* What you are asked to do:
For each line of the data below that contains "longUrl", return that line.
Content starts
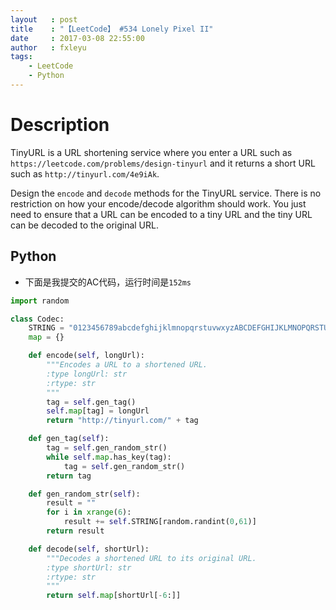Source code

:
 ```yaml
---
layout   : post
title    : "【LeetCode】 #534 Lonely Pixel II"
date     : 2017-03-08 22:55:00
author   : fxleyu
tags:
    - LeetCode
    - Python
---
```

# Description
TinyURL is a URL shortening service where you enter a URL such as `https://leetcode.com/problems/design-tinyurl` and it returns a short URL such as `http://tinyurl.com/4e9iAk`.

Design the `encode` and `decode` methods for the TinyURL service. There is no restriction on how your encode/decode algorithm should work. You just need to ensure that a URL can be encoded to a tiny URL and the tiny URL can be decoded to the original URL.

## Python
- 下面是我提交的AC代码，运行时间是`152ms`

```python
import random

class Codec:
    STRING = "0123456789abcdefghijklmnopqrstuvwxyzABCDEFGHIJKLMNOPQRSTUVWXYZ"
    map = {}

    def encode(self, longUrl):
        """Encodes a URL to a shortened URL.
        :type longUrl: str
        :rtype: str
        """
        tag = self.gen_tag()
        self.map[tag] = longUrl
        return "http://tinyurl.com/" + tag

    def gen_tag(self):
        tag = self.gen_random_str()
        while self.map.has_key(tag):
            tag = self.gen_random_str()
        return tag

    def gen_random_str(self):
        result = ""
        for i in xrange(6):
            result += self.STRING[random.randint(0,61)]
        return result

    def decode(self, shortUrl):
        """Decodes a shortened URL to its original URL.
        :type shortUrl: str
        :rtype: str
        """
        return self.map[shortUrl[-6:]]
```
Content ends
* Result of the exercise:
    def encode(self, longUrl):
        :type longUrl: str
        self.map[tag] = longUrl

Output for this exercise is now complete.